==== Exercise inputs

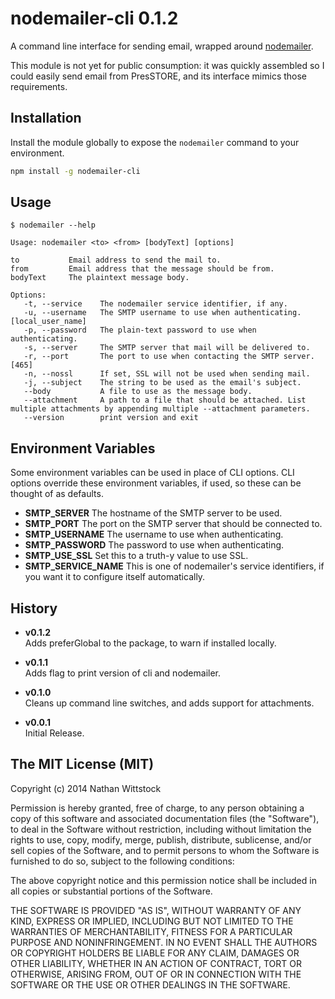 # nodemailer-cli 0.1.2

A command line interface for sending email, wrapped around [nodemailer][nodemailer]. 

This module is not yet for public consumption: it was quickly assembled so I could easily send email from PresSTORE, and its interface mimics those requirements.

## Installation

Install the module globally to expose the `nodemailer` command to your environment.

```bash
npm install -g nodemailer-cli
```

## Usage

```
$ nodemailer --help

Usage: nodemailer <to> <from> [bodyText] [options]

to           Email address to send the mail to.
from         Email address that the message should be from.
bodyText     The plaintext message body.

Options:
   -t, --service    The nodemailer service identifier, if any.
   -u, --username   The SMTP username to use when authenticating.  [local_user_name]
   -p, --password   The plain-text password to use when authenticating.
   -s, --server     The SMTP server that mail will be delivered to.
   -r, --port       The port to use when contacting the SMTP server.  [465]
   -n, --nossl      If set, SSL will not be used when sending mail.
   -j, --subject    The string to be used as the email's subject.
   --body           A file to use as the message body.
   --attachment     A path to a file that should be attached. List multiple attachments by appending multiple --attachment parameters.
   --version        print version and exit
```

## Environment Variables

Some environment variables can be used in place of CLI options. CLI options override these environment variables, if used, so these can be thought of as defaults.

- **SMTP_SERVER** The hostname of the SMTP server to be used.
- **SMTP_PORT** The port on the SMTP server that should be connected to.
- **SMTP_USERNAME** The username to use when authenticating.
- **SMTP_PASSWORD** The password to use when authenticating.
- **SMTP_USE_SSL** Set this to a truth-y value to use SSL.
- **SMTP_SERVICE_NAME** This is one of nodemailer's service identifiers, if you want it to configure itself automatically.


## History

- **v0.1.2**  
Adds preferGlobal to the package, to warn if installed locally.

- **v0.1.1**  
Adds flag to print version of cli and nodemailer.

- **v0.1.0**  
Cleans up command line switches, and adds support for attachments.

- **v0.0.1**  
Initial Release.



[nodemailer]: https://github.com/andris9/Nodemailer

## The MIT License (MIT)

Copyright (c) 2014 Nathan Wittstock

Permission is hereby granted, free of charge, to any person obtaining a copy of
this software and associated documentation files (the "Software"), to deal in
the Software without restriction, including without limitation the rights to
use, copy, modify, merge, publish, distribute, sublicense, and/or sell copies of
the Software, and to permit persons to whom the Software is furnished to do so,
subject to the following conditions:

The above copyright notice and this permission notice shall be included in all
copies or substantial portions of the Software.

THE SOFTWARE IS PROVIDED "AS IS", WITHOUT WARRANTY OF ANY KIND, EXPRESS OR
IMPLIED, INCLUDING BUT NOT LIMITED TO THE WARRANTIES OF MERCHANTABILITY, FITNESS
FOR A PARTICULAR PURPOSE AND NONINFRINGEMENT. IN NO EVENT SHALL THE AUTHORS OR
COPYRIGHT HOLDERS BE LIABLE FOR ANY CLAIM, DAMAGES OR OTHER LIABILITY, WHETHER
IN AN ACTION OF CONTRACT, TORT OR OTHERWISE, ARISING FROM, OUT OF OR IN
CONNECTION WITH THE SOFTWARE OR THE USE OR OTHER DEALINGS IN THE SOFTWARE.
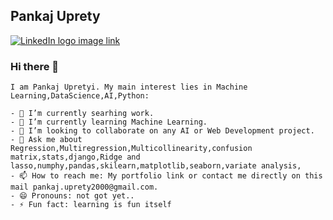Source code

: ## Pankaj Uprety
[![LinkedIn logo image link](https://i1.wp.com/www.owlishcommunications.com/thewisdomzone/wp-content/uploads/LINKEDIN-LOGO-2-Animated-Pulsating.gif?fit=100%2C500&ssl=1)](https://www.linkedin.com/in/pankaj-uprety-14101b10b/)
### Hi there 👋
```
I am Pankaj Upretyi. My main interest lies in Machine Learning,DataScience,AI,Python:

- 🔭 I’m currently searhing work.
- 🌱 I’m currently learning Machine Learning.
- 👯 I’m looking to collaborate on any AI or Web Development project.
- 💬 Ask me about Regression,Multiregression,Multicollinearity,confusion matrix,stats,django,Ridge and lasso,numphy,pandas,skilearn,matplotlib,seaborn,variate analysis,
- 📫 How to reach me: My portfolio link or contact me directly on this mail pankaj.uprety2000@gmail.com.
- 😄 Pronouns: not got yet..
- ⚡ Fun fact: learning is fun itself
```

========

= Goal of the exercise =
For the word "address", count the lines of the records that contain it and give only the number.

= Expected answer =
2